*What you will do*
Which of the lines in the listing that follows hold "const"? Pull each one out.

*** Material provided ***

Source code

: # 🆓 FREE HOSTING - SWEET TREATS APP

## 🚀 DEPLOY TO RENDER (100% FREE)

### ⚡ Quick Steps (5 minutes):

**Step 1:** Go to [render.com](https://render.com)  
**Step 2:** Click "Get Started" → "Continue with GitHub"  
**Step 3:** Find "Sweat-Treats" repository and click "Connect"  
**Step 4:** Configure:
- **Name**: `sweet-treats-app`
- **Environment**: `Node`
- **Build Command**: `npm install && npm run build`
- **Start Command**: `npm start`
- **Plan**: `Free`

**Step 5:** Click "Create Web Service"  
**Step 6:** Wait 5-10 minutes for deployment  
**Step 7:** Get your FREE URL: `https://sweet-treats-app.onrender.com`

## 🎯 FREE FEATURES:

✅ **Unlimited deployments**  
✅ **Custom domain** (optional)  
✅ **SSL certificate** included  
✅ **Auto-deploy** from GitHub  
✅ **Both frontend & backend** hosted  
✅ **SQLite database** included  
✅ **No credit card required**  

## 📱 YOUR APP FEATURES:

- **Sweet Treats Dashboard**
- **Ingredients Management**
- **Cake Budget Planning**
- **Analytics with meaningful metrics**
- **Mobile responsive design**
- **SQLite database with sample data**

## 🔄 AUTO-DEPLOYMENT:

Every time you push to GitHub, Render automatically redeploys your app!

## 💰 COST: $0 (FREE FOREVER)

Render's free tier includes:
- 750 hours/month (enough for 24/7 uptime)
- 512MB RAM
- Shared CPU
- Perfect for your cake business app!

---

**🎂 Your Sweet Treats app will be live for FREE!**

***
*** Material provided ***

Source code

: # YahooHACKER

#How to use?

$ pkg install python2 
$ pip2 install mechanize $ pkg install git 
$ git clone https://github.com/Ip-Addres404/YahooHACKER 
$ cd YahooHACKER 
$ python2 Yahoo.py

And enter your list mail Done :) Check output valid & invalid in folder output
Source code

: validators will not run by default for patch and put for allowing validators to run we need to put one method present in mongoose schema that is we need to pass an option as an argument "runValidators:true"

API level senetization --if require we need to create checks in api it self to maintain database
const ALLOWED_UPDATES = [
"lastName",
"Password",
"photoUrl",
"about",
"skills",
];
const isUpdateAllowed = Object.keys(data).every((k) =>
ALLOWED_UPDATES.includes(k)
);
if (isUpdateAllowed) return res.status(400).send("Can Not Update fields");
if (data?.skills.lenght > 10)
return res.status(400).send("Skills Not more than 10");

***

*Task solution*
const ALLOWED_UPDATES = [
const isUpdateAllowed = Object.keys(data).every((k) =>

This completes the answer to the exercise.